YouTube today announced YouTube TV, a new online pay TV service which will cost $35 per month and offer content from the four major broadcasters and their affiliates. The comment below may be attributed to Jan Dawson, Chief Analyst, Jackdaw Research. Jan can also be reached for further comment at email@example.com or 408 744 6244. A version of this comment was posted earlier at Tech Narratives, where Jan weighs in on the day’s major tech news stories.
YouTube TV is a great reminder of just how hard it is to truly disrupt the traditional US pay TV ecosystem. Like the other services we’ve seen previously, it looks like YouTube is determined to hit a $35 price point and has had to make a series of arbitrary decisions about what should be in or out in order to achieve that. In its case, the focus is on the four large broadcasters and their affiliates, but that means it excludes the Turner channels, HBO, AMC, and lots of other popular content. That includes some major sports content, especially basketball, which detracts from YouTube’s message here that this is a great package for sports fans. The other big limitation is local availability, since YouTube only has deals to offer channels from local affiliates owned by the broadcasters. This continues to be one of the big barriers to true disruption in pay TV, and is likely to remain so for the foreseeable future.

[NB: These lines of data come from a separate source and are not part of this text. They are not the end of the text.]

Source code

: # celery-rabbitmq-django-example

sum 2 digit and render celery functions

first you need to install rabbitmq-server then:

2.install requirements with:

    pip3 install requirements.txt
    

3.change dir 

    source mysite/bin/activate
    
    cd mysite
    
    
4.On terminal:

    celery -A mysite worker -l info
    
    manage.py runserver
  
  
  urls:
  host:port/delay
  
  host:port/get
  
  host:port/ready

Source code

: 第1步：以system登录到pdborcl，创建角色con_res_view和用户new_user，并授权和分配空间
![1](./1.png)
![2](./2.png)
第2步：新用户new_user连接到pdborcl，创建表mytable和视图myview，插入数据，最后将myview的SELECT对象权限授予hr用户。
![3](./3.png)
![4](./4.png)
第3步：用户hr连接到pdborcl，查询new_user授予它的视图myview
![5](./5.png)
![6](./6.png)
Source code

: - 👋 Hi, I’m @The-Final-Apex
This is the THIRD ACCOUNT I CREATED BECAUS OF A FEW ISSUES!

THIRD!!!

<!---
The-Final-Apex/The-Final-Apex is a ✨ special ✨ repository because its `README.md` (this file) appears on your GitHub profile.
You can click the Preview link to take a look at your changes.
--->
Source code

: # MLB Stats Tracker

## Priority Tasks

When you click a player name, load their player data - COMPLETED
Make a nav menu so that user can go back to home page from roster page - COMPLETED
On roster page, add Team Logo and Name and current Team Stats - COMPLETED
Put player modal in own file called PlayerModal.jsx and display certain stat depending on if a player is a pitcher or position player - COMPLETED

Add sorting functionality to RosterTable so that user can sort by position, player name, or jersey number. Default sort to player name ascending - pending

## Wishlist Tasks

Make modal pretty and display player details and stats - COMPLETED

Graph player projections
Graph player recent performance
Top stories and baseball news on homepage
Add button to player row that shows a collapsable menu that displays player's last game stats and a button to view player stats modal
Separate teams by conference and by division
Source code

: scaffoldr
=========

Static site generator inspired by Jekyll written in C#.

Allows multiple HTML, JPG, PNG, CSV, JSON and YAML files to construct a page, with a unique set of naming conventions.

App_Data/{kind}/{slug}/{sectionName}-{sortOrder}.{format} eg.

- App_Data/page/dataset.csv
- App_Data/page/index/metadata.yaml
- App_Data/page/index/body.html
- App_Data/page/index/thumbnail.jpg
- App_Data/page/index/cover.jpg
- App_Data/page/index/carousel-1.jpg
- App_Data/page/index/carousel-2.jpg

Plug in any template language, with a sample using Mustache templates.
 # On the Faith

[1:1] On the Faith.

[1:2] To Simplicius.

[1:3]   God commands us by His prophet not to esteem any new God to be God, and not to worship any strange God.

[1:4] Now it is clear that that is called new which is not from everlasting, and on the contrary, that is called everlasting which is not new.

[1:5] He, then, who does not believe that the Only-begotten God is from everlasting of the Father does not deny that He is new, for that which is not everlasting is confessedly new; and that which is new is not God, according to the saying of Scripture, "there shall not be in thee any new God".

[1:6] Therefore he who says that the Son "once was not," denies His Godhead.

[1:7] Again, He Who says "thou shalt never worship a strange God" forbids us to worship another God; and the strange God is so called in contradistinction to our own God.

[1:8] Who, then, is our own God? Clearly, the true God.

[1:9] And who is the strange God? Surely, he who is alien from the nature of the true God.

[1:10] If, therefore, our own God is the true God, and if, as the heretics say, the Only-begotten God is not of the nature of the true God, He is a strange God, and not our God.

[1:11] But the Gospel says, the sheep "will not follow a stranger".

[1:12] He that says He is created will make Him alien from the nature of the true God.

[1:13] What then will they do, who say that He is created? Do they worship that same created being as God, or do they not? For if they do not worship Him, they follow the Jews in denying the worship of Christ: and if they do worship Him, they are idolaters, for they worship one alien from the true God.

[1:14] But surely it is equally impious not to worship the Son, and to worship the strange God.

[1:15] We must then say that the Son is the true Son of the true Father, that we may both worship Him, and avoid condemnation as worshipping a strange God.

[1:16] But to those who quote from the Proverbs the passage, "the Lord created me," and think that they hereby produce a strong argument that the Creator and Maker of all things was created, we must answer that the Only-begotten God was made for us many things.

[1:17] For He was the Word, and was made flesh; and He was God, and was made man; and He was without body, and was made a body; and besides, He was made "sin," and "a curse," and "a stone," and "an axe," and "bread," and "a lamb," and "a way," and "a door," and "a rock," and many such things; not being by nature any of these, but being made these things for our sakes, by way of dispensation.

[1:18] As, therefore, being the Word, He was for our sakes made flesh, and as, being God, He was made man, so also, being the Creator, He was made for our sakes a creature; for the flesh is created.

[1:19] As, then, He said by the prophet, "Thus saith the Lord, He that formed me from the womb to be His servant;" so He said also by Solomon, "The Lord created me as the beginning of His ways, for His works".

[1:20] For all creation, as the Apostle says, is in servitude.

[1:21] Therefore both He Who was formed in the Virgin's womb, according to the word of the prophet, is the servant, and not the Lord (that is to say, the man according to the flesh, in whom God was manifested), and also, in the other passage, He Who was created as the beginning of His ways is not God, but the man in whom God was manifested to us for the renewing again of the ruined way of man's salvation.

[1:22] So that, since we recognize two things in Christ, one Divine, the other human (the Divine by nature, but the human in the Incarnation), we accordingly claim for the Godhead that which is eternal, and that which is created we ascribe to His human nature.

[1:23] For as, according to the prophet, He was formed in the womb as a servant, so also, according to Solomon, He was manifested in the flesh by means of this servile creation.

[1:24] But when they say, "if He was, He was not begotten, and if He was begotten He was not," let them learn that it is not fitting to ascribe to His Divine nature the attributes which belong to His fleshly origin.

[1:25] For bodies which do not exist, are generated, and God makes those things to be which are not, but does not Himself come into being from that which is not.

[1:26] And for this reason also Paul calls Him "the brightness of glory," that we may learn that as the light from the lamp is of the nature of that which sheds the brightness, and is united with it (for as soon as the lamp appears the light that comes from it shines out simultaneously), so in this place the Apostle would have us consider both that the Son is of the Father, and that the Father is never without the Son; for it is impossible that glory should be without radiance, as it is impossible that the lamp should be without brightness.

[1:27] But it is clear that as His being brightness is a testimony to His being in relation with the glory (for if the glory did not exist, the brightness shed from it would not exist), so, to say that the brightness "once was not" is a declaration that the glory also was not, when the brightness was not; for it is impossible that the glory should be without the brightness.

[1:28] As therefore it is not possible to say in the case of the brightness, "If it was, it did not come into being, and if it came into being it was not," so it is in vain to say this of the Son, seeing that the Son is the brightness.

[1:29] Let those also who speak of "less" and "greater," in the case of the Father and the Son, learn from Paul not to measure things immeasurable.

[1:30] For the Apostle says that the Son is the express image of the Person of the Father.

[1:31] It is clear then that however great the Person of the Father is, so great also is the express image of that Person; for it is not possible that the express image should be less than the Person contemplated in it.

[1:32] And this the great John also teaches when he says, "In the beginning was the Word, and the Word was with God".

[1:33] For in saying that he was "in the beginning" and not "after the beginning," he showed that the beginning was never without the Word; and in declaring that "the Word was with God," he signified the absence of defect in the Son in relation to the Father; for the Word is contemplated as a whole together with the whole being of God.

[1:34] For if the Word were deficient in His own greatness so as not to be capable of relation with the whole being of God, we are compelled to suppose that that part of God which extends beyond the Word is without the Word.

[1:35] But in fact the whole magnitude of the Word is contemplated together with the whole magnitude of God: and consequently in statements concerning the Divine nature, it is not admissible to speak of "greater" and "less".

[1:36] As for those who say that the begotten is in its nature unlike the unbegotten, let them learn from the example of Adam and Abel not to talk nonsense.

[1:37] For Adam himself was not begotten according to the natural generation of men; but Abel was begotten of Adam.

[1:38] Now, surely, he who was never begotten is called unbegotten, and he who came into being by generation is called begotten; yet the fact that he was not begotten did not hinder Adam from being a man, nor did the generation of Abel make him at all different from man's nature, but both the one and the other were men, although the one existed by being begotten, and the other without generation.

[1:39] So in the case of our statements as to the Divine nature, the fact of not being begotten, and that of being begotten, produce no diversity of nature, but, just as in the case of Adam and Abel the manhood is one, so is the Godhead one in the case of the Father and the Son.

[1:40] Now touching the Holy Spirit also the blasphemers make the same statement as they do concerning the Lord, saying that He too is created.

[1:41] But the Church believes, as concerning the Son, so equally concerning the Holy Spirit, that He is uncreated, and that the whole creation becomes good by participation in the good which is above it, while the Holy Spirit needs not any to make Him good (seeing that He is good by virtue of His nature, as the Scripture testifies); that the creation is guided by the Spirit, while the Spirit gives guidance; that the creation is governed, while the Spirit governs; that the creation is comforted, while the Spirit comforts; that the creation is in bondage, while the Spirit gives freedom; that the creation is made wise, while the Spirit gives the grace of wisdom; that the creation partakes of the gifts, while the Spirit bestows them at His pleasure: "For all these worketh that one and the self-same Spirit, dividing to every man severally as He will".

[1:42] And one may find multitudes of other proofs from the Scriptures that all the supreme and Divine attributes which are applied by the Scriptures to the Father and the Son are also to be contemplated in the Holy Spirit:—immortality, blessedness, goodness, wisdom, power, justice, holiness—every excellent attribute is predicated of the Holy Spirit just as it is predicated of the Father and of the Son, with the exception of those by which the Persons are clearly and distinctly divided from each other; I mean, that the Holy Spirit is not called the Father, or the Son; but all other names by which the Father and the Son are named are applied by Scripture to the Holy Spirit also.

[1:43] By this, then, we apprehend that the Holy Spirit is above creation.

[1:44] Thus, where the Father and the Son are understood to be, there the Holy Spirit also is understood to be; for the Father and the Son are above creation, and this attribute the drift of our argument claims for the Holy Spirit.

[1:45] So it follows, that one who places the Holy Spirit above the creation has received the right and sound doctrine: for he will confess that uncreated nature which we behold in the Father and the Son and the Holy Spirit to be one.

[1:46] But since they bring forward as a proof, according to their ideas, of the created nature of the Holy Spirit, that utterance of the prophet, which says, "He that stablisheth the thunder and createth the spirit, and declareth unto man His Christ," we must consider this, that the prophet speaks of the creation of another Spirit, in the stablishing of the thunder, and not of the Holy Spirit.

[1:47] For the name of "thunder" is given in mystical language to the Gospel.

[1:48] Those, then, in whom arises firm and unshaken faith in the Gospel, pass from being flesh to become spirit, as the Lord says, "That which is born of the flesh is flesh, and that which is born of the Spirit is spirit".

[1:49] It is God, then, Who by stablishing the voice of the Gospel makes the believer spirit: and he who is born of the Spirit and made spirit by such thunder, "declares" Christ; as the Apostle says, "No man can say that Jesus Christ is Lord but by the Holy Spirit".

Every over the top streaming alternative to traditional pay TV is handicapped in at least one way, and often several. YouTube TV will offer cloud-based DVR as a differentiator, but the missing cable networks are a big downer. This is basically a four-way deal with the big broadcasters and their cable affiliates, but it means if you want any of the other networks you’re still going to have to buy Sling, DirecTV Now, Sony Playstation Vue, or whatever else comes down the pike later this year. There’s a certain irony to the fact that, though these services are nominally disruptive, they actually offer even less choice individually in many cases than the pay TV services they’re aiming to replace. We’re still a long way from being able to choose a bundle of channels that makes sense to us, rather than having to buy a bundle someone else configured for business reasons.